Abstract

This article analyses the place of the intersections of the criminal law of assault and the Family Court’s welfare jurisdiction in rendering Family Court authorised sterilisation of girls with intellectual disability a legally permissible form of violence. The article does this by examining court authorised sterilisation of girls with an intellectual disability by reference to the analytical tools of ‘legal violence’ and ‘abnormality’. The article’s central argument is that Family Court authorised sterilisation of girls with intellectual disability is a form of lawful and ‘good’ violence against abnormal legal subjects. Such girls are — by reason of their incapacity — positioned outside the group of ‘normal’ legal subjects of assault who have the capacity to decide to consent to contact with their otherwise ‘impermeable’ and legally sacrosanct bodies.
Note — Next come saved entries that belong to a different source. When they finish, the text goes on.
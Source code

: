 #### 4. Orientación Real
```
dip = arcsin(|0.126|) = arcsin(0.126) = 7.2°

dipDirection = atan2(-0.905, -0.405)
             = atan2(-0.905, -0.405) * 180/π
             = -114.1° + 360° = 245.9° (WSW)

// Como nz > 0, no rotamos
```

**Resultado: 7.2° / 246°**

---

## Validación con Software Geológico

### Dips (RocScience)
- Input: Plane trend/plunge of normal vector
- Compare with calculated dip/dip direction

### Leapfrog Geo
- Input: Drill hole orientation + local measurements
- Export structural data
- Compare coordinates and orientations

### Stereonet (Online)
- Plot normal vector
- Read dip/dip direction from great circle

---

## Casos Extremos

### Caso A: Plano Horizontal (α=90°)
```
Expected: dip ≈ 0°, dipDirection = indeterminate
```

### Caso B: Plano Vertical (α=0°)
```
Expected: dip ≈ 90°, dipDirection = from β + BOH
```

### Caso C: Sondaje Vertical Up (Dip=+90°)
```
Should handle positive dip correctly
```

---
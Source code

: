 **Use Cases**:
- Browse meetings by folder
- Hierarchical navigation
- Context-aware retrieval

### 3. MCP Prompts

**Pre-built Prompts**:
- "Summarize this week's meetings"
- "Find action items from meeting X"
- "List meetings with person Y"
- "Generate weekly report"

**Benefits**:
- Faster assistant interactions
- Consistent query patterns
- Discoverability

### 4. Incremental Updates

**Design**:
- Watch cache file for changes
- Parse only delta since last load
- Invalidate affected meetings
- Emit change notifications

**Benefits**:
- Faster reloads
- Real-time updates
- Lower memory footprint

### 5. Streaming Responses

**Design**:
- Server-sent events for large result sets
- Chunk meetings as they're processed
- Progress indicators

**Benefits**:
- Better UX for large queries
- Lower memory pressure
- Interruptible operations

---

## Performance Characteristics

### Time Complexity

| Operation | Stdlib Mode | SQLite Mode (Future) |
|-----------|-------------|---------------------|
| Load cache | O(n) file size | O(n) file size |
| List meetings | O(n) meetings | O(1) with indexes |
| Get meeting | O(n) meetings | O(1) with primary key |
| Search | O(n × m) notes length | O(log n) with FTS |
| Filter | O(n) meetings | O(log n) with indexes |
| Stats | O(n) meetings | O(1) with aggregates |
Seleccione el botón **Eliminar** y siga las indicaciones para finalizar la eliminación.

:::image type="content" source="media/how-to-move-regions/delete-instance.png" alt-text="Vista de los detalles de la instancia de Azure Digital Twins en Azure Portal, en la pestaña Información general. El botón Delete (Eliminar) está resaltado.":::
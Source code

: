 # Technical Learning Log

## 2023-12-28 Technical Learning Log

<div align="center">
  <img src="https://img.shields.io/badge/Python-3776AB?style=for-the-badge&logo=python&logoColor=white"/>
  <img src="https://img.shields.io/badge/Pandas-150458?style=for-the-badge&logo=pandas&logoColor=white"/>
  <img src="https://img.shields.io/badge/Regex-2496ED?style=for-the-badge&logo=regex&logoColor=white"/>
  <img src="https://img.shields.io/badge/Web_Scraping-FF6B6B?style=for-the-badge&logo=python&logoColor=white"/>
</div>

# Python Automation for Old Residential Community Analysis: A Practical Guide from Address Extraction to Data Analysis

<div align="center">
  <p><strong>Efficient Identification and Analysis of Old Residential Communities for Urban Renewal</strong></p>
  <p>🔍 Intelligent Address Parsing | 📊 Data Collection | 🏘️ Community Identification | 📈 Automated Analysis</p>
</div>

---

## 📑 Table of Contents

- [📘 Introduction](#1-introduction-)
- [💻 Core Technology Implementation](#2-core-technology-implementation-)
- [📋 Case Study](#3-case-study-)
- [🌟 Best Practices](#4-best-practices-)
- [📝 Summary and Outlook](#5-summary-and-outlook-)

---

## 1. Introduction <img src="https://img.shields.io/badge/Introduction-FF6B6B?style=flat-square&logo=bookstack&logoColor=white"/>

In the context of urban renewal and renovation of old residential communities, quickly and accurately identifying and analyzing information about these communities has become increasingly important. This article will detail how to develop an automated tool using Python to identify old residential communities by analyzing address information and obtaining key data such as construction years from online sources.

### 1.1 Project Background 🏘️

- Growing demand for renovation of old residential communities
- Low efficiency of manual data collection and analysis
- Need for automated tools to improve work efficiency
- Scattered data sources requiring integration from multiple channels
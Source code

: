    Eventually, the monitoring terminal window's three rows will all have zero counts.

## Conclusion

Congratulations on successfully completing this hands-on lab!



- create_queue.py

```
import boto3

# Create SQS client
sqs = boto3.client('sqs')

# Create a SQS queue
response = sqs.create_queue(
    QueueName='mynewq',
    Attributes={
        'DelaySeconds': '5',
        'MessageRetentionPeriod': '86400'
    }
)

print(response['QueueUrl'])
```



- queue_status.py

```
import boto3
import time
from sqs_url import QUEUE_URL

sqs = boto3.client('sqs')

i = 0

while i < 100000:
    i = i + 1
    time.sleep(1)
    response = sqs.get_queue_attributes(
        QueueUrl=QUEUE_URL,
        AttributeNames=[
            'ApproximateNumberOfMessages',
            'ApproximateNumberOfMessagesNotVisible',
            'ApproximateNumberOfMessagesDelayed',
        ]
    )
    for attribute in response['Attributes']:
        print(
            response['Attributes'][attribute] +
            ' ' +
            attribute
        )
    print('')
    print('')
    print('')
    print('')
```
As the girls with intellectual disability are deemed to constitute ‘abnormal’ legal subjects of assault, the lawfulness of the contact involved in the act of their sterilisation is not dependent on the consent of the girls themselves, but instead on the consent of their parents as authorised by the Family Court acting in its welfare jurisdiction. In the course of authorising parental consent to sterilisation, the Family Court not only renders an act of sterilisation ‘lawful violence’, but also ‘good violence’ through the characterisation of girls with intellectual disability as absolutely different to individuals without disability, and through the characterisation of the act in legal, familial and medical terms.